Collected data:
########################################
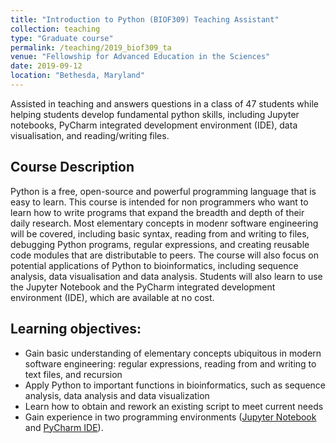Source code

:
 ```yaml
---
title: "Introduction to Python (BIOF309) Teaching Assistant"
collection: teaching
type: "Graduate course"
permalink: /teaching/2019_biof309_ta
venue: "Fellowship for Advanced Education in the Sciences"
date: 2019-09-12
location: "Bethesda, Maryland"
---
```


Assisted in teaching and answers questions in a class of 47 students while helping students develop fundamental python skills, including Jupyter notebooks, PyCharm integrated development environment (IDE), data visualisation, and reading/writing files.

## Course Description

Python is a free, open-source and powerful programming language that is easy to learn. This course is intended for non programmers who want to learn how to write programs that expand the breadth and depth of their daily research. Most elementary concepts in modenr software engineering will be covered, including basic syntax, reading from and writing to files, debugging Python programs, regular expressions, and creating reusable code modules that are distributable to peers. The course will also focus on potential applications of Python to bioinformatics, including sequence analysis, data visualisation and data analysis. Students will also learn to use the Jupyter Notebook and the PyCharm integrated development environment (IDE), which are available at no cost.

## Learning objectives:

* Gain basic understanding of elementary concepts ubiquitous in modern software engineering: regular expressions, reading from and writing to text files, and recursion
* Apply Python to important functions in bioinformatics, such as sequence analysis, data analysis and data visualization
* Learn how to obtain and rework an existing script to meet current needs
* Gain experience in two programming environments ([Jupyter Notebook](https://jupyter.org/) and [PyCharm IDE](https://www.jetbrains.com/pycharm/)).
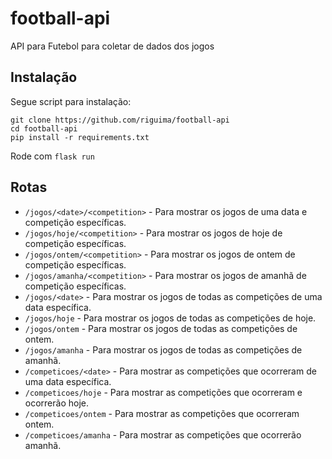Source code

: # football-api

API para Futebol para coletar de dados dos jogos

## Instalação

Segue script para instalação:

```
git clone https://github.com/riguima/football-api
cd football-api
pip install -r requirements.txt
```

Rode com `flask run`

## Rotas

- `/jogos/<date>/<competition>` - Para mostrar os jogos de uma data e competição específicas.
- `/jogos/hoje/<competition>` - Para mostrar os jogos de hoje de competição específicas.
- `/jogos/ontem/<competition>` - Para mostrar os jogos de ontem de competição específicas.
- `/jogos/amanha/<competition>` - Para mostrar os jogos de amanhã de competição específicas.
- `/jogos/<date>` - Para mostrar os jogos de todas as competições de uma data específica.
- `/jogos/hoje` - Para mostrar os jogos de todas as competições de hoje.
- `/jogos/ontem` - Para mostrar os jogos de todas as competições de ontem.
- `/jogos/amanha` - Para mostrar os jogos de todas as competições de amanhã.
- `/competicoes/<date>` - Para mostrar as competições que ocorreram de uma data específica.
- `/competicoes/hoje` - Para mostrar as competições que ocorreram e ocorrerão hoje.
- `/competicoes/ontem` - Para mostrar as competições que ocorreram ontem.
- `/competicoes/amanha` - Para mostrar as competições que ocorrerão amanhã.
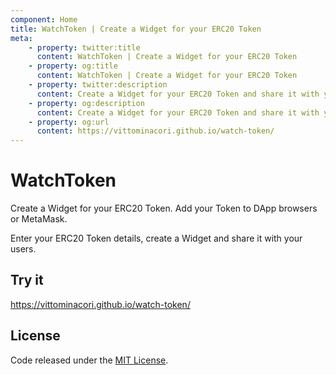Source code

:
 ```yaml
---
component: Home
title: WatchToken | Create a Widget for your ERC20 Token
meta:
    - property: twitter:title 
      content: WatchToken | Create a Widget for your ERC20 Token
    - property: og:title
      content: WatchToken | Create a Widget for your ERC20 Token
    - property: twitter:description
      content: Create a Widget for your ERC20 Token and share it with your users. Add your Token to DApp browsers or MetaMask.
    - property: og:description
      content: Create a Widget for your ERC20 Token and share it with your users. Add your Token to DApp browsers or MetaMask.
    - property: og:url
      content: https://vittominacori.github.io/watch-token/
---
```


# WatchToken

Create a Widget for your ERC20 Token. Add your Token to DApp browsers or MetaMask.

Enter your ERC20 Token details, create a Widget and share it with your users.

## Try it

https://vittominacori.github.io/watch-token/

## License

Code released under the [MIT License](./LICENSE).
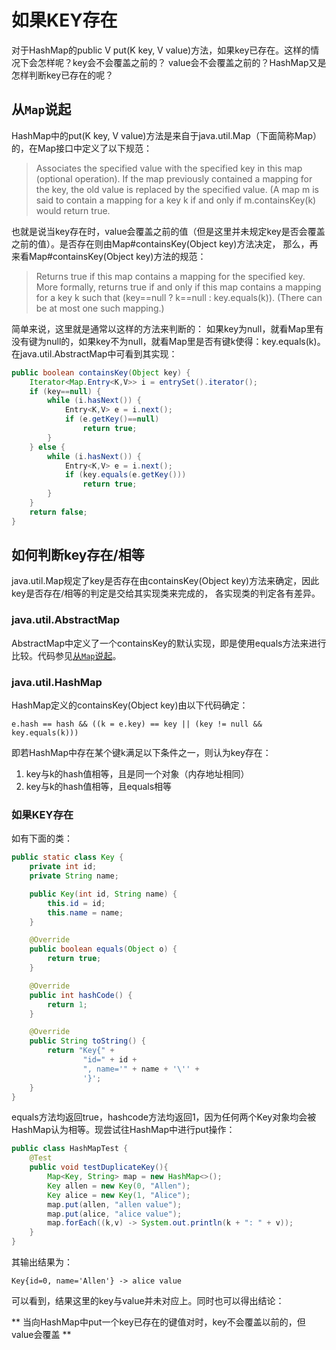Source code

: # 如果KEY存在
对于HashMap的public V put(K key, V value)方法，如果key已存在。这样的情况下会怎样呢？key会不会覆盖之前的？
value会不会覆盖之前的？HashMap又是怎样判断key已存在的呢？

## 从`Map`说起
HashMap中的put(K key, V value)方法是来自于java.util.Map（下面简称Map）的，在Map接口中定义了以下规范：
> Associates the specified value with the specified key in this map
  (optional operation).  If the map previously contained a mapping for
  the key, the old value is replaced by the specified value.  (A map
  m is said to contain a mapping for a key k if and only
  if m.containsKey(k) would return true.
 
也就是说当key存在时，value会覆盖之前的值（但是这里并未规定key是否会覆盖之前的值）。是否存在则由Map#containsKey(Object key)方法决定，
那么，再来看Map#containsKey(Object key)方法的规范：
> Returns true if this map contains a mapping for the specified
  key.  More formally, returns true if and only if
  this map contains a mapping for a key k such that
  (key==null ? k==null : key.equals(k)).  (There can be
  at most one such mapping.)
  
简单来说，这里就是通常以这样的方法来判断的：
如果key为null，就看Map里有没有键为null的，如果key不为null，就看Map里是否有键k使得：key.equals(k)。在java.util.AbstractMap中可看到其实现：
```java
public boolean containsKey(Object key) {
    Iterator<Map.Entry<K,V>> i = entrySet().iterator();
    if (key==null) {
        while (i.hasNext()) {
            Entry<K,V> e = i.next();
            if (e.getKey()==null)
                return true;
        }
    } else {
        while (i.hasNext()) {
            Entry<K,V> e = i.next();
            if (key.equals(e.getKey()))
                return true;
        }
    }
    return false;
}
```

## 如何判断key存在/相等
java.util.Map规定了key是否存在由containsKey(Object key)方法来确定，因此key是否存在/相等的判定是交给其实现类来完成的，
各实现类的判定各有差异。

### java.util.AbstractMap
AbstractMap中定义了一个containsKey的默认实现，即是使用equals方法来进行比较。代码参见[从`Map`说起](#从`Map`说起)。

### java.util.HashMap
HashMap定义的containsKey(Object key)由以下代码确定：

`e.hash == hash && ((k = e.key) == key || (key != null && key.equals(k)))`

即若HashMap中存在某个键k满足以下条件之一，则认为key存在：
1. key与k的hash值相等，且是同一个对象（内存地址相同）
2. key与k的hash值相等，且equals相等


### 如果KEY存在
如有下面的类：
```java
public static class Key {
    private int id;
    private String name;

    public Key(int id, String name) {
        this.id = id;
        this.name = name;
    }

    @Override
    public boolean equals(Object o) {
        return true;
    }

    @Override
    public int hashCode() {
        return 1;
    }

    @Override
    public String toString() {
        return "Key{" +
                "id=" + id +
                ", name='" + name + '\'' +
                '}';
    }
}
```
equals方法均返回true，hashcode方法均返回1，因为任何两个Key对象均会被HashMap认为相等。现尝试往HashMap中进行put操作：
```java
public class HashMapTest {
    @Test
    public void testDuplicateKey(){
        Map<Key, String> map = new HashMap<>();
        Key allen = new Key(0, "Allen");
        Key alice = new Key(1, "Alice");
        map.put(allen, "allen value");
        map.put(alice, "alice value");
        map.forEach((k,v) -> System.out.println(k + ": " + v));
    }
}
```
其输出结果为：
```
Key{id=0, name='Allen'} -> alice value
```
可以看到，结果这里的key与value并未对应上。同时也可以得出结论：

** 当向HashMap中put一个key已存在的键值对时，key不会覆盖以前的，但value会覆盖 **


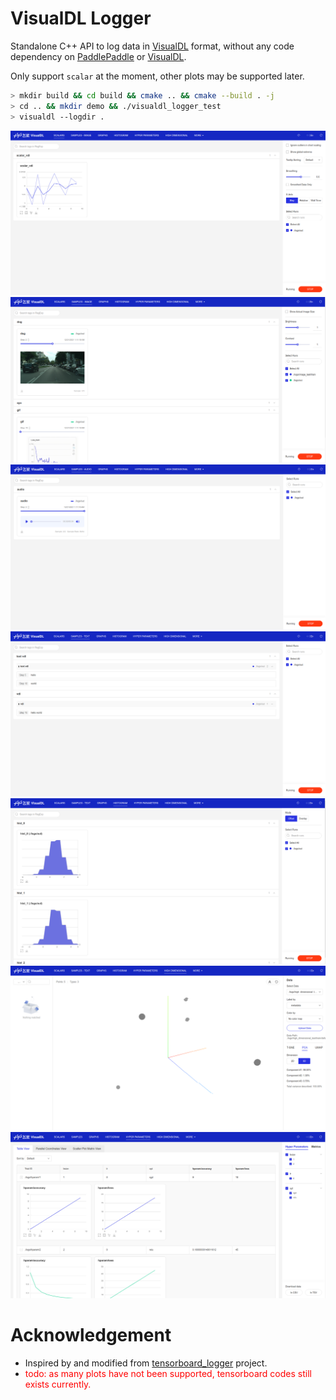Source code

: # VisualDL Logger

Standalone C++ API to log data in [VisualDL](https://github.com/PaddlePaddle/VisualDL) format,
without any code dependency on [PaddlePaddle](https://github.com/PaddlePaddle/Paddle) 
or [VisualDL](https://github.com/PaddlePaddle/VisualDL).

<!-- Only support `scalar`, `histogram`, `image`, `audio` `text` and `projector` at the moment. -->
Only support `scalar` at the moment, other plots may be supported later.

```bash
> mkdir build && cd build && cmake .. && cmake --build . -j
> cd .. && mkdir demo && ./visualdl_logger_test
> visualdl --logdir .
```

![scalar](./assets/vdl_scalar.png)
![image](./assets/vdl_image.png)
![audio](./assets/vdl_audio.png)
![text](./assets/vdl_text.png)
![histogram](./assets/vdl_histogram.png)
![embedding](./assets/vdl_embeddings.png)
![hparam](./assets/vdl_hparams.png)
<!-- ![pr_curve](./assets/vdl_pr_curve.png) -->
<!-- ![roc_curve](./assets/vdl_roc_curve.png) -->

# Acknowledgement

- Inspired by and modified from [tensorboard_logger](https://github.com/RustingSword/tensorboard_logger) project.
- <font color="red">todo: as many plots have not been supported, tensorboard codes still exists currently. </font>

<!-- - Audio sample from [File Examples](https://file-examples.com/index.php/sample-audio-files/sample-wav-download/). -->
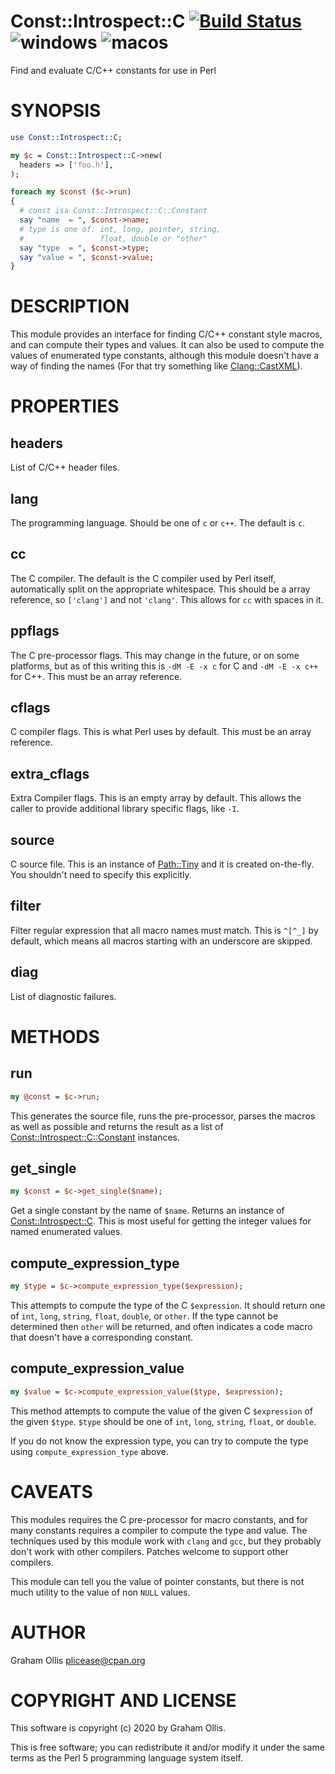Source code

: # Const::Introspect::C [![Build Status](https://travis-ci.org/PerlFFI/Const-Introspect-C.svg)](http://travis-ci.org/PerlFFI/Const-Introspect-C) ![windows](https://github.com/PerlFFI/Const-Introspect-C/workflows/windows/badge.svg) ![macos](https://github.com/PerlFFI/Const-Introspect-C/workflows/macos/badge.svg)

Find and evaluate C/C++ constants for use in Perl

# SYNOPSIS

```perl
use Const::Introspect::C;

my $c = Const::Introspect::C->new(
  headers => ['foo.h'],
);

foreach my $const ($c->run)
{
  # const isa Const::Introspect::C::Constant
  say "name  = ", $const->name;
  # type is one of: int, long, pointer, string,
  #                 float, double or "other"
  say "type  = ", $const->type;
  say "value = ", $const->value;
}
```

# DESCRIPTION

This module provides an interface for finding C/C++ constant style macros, and can
compute their types and values.  It can also be used to compute the values of
enumerated type constants, although this module doesn't have a way of finding
the names (For that try something like [Clang::CastXML](https://metacpan.org/pod/Clang::CastXML)).

# PROPERTIES

## headers

List of C/C++ header files.

## lang

The programming language.  Should be one of `c` or `c++`.  The default is `c`.

## cc

The C compiler.  The default is the C compiler used by Perl itself,
automatically split on the appropriate whitespace.
This should be a array reference, so `['clang']` and not `'clang'`.
This allows for `cc` with spaces in it.

## ppflags

The C pre-processor flags.  This may change in the future, or on some platforms, but as of
this writing this is `-dM -E -x c` for C and `-dM -E -x c++` for C++.  This must be an
array reference.

## cflags

C compiler flags.  This is what Perl uses by default.  This must be an array reference.

## extra\_cflags

Extra Compiler flags.  This is an empty array by default.  This allows the caller to provide additional
library specific flags, like `-I`.

## source

C source file.  This is an instance of [Path::Tiny](https://metacpan.org/pod/Path::Tiny) and it is created on-the-fly.  You shouldn't
need to specify this explicitly.

## filter

Filter regular expression that all macro names must match.  This is `^[^_]` by default, which means
all macros starting with an underscore are skipped.

## diag

List of diagnostic failures.

# METHODS

## run

```perl
my @const = $c->run;
```

This generates the source file, runs the pre-processor, parses the macros as well as possible and
returns the result as a list of [Const::Introspect::C::Constant](https://metacpan.org/pod/Const::Introspect::C::Constant) instances.

## get\_single

```perl
my $const = $c->get_single($name);
```

Get a single constant by the name of `$name`.  Returns an instance of
[Const::Introspect::C](https://metacpan.org/pod/Const::Introspect::C).  This is most useful for getting the integer
values for named enumerated values.

## compute\_expression\_type

```perl
my $type = $c->compute_expression_type($expression);
```

This attempts to compute the type of the C `$expression`.  It should
return one of `int`, `long`, `string`, `float`, `double`, or `other`.
If the type cannot be determined then `other` will be returned, and
often indicates a code macro that doesn't have a  corresponding
constant.

## compute\_expression\_value

```perl
my $value = $c->compute_expression_value($type, $expression);
```

This method attempts to compute the value of the given C `$expression` of
the given `$type`.  `$type` should be one of  `int`, `long`, `string`,
`float`, or `double`.

If you do not know the expression type, you can try to compute the type
using `compute_expression_type` above.

# CAVEATS

This modules requires the C pre-processor for macro constants, and for many constants
requires a compiler to compute the type and value.  The techniques used by this module
work with `clang` and `gcc`, but they probably don't work with other compilers.
Patches welcome to support other compilers.

This module can tell you the value of pointer constants, but there is not much utility
to the value of non `NULL` values.

# AUTHOR

Graham Ollis <plicease@cpan.org>

# COPYRIGHT AND LICENSE

This software is copyright (c) 2020 by Graham Ollis.

This is free software; you can redistribute it and/or modify it under
the same terms as the Perl 5 programming language system itself.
########################################
> GOAL OF THE EXERCISE: Filter the data above, keeping only lines that include the string "must".

> WRITTEN ANSWER:
this writing this is `-dM -E -x c` for C and `-dM -E -x c++` for C++.  This must be an
C compiler flags.  This is what Perl uses by default.  This must be an array reference.
Filter regular expression that all macro names must match.  This is `^[^_]` by default, which means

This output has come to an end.